INSTRUCTIONS FOR THE TASK ▸ Scan the data below for the string "Burke". Show every line where it turns up.

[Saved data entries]
⟨
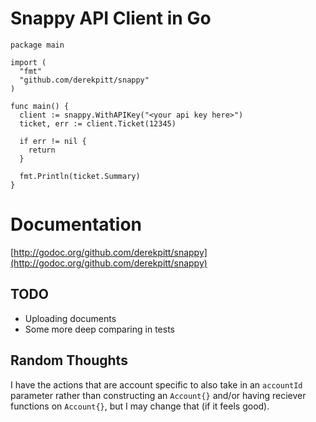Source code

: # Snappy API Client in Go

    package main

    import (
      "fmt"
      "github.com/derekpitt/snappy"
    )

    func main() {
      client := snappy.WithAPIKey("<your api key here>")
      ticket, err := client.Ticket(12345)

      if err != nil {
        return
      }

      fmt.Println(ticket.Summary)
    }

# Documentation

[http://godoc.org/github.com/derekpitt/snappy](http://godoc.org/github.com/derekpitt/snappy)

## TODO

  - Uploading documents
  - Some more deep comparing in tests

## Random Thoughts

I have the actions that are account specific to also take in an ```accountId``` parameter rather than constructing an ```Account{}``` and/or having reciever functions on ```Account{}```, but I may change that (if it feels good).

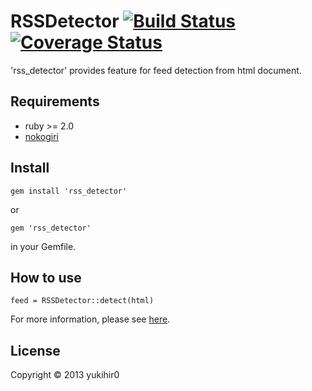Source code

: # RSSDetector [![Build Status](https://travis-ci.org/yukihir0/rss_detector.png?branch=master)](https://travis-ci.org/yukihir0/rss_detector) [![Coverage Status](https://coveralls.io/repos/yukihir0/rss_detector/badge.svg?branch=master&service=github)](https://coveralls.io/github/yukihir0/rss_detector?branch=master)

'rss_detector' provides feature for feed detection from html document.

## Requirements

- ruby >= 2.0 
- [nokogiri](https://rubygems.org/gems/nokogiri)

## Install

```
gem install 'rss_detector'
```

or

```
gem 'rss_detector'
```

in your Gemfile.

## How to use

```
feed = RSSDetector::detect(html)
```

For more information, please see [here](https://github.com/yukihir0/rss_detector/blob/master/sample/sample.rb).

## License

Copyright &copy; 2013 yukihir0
⟩
⟨
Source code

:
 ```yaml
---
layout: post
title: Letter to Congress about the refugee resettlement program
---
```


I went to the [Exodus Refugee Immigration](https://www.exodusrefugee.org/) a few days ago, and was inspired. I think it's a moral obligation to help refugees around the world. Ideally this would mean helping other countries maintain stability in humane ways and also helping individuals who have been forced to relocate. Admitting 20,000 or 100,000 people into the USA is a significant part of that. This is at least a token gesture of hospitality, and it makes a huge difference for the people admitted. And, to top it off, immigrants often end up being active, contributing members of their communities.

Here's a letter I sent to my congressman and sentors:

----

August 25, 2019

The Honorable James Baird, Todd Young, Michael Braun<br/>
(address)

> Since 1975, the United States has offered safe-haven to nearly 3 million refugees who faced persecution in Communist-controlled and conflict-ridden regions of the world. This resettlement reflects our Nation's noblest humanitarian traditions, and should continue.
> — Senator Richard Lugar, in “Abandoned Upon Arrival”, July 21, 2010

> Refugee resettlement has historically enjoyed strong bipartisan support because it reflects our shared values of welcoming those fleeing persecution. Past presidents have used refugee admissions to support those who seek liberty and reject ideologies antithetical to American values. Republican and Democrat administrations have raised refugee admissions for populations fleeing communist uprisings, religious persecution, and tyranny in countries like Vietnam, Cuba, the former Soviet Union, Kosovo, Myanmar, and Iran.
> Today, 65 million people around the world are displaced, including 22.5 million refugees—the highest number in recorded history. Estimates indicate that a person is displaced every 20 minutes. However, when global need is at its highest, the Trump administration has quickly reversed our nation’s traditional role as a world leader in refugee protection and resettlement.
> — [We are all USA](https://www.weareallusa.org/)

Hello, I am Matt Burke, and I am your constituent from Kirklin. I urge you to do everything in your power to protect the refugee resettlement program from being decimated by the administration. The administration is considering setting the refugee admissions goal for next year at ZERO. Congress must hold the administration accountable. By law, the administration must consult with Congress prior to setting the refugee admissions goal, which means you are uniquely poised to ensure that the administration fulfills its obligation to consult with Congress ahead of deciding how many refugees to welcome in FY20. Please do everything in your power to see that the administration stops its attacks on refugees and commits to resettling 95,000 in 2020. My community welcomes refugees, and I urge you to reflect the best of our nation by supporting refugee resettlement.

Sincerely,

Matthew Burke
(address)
⟩
⟨
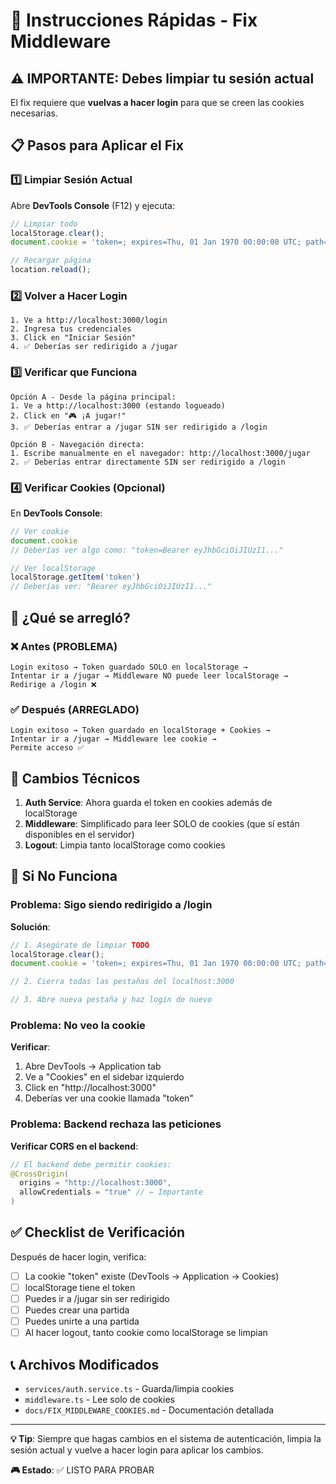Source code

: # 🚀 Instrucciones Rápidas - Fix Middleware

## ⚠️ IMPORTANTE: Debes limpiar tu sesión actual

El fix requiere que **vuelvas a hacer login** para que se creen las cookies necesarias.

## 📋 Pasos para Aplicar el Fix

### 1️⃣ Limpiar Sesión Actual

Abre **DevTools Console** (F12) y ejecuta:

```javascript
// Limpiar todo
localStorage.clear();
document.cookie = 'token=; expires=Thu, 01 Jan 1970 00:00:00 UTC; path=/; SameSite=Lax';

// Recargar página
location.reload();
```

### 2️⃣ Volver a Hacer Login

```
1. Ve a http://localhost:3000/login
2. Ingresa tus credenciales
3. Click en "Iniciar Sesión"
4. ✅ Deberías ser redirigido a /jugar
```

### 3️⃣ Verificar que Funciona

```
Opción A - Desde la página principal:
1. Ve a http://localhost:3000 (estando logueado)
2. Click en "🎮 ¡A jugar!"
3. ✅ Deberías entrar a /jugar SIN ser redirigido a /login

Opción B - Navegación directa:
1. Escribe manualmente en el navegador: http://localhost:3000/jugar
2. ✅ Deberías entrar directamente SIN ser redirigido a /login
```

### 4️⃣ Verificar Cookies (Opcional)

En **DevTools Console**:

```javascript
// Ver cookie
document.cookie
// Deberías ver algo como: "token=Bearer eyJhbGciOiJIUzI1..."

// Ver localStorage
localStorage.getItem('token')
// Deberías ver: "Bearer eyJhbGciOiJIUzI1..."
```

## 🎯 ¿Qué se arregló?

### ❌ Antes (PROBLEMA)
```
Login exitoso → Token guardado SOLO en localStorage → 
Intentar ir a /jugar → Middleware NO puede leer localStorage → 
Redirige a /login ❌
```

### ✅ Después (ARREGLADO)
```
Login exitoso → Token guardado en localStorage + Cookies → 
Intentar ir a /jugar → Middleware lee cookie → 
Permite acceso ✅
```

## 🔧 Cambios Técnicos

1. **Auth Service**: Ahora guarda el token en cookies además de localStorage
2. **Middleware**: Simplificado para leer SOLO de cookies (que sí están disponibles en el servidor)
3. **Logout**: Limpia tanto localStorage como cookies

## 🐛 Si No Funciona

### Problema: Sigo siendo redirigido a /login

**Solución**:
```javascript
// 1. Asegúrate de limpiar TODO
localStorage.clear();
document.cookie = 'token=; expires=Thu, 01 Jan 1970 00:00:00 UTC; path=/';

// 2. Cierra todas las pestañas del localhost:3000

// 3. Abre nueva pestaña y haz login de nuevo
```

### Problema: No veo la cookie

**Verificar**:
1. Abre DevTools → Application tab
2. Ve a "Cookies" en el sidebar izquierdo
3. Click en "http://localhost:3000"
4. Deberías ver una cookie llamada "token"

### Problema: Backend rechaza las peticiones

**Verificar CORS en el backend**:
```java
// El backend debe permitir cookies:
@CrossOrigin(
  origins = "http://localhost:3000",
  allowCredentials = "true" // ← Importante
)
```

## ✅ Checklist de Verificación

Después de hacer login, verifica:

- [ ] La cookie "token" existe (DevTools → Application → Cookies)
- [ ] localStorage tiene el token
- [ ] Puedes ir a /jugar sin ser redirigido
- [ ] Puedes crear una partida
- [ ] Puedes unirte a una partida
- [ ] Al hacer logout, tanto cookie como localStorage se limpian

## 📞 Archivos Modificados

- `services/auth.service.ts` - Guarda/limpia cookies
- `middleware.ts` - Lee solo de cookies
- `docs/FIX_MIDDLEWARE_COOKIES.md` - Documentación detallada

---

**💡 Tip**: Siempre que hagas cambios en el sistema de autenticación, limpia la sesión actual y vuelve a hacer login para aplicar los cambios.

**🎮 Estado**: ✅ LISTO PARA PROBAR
⟩
WRITTEN SOLUTION ▸
Hello, I am Matt Burke, and I am your constituent from Kirklin. I urge you to do everything in your power to protect the refugee resettlement program from being decimated by the administration. The administration is considering setting the refugee admissions goal for next year at ZERO. Congress must hold the administration accountable. By law, the administration must consult with Congress prior to setting the refugee admissions goal, which means you are uniquely poised to ensure that the administration fulfills its obligation to consult with Congress ahead of deciding how many refugees to welcome in FY20. Please do everything in your power to see that the administration stops its attacks on refugees and commits to resettling 95,000 in 2020. My community welcomes refugees, and I urge you to reflect the best of our nation by supporting refugee resettlement.
Matthew Burke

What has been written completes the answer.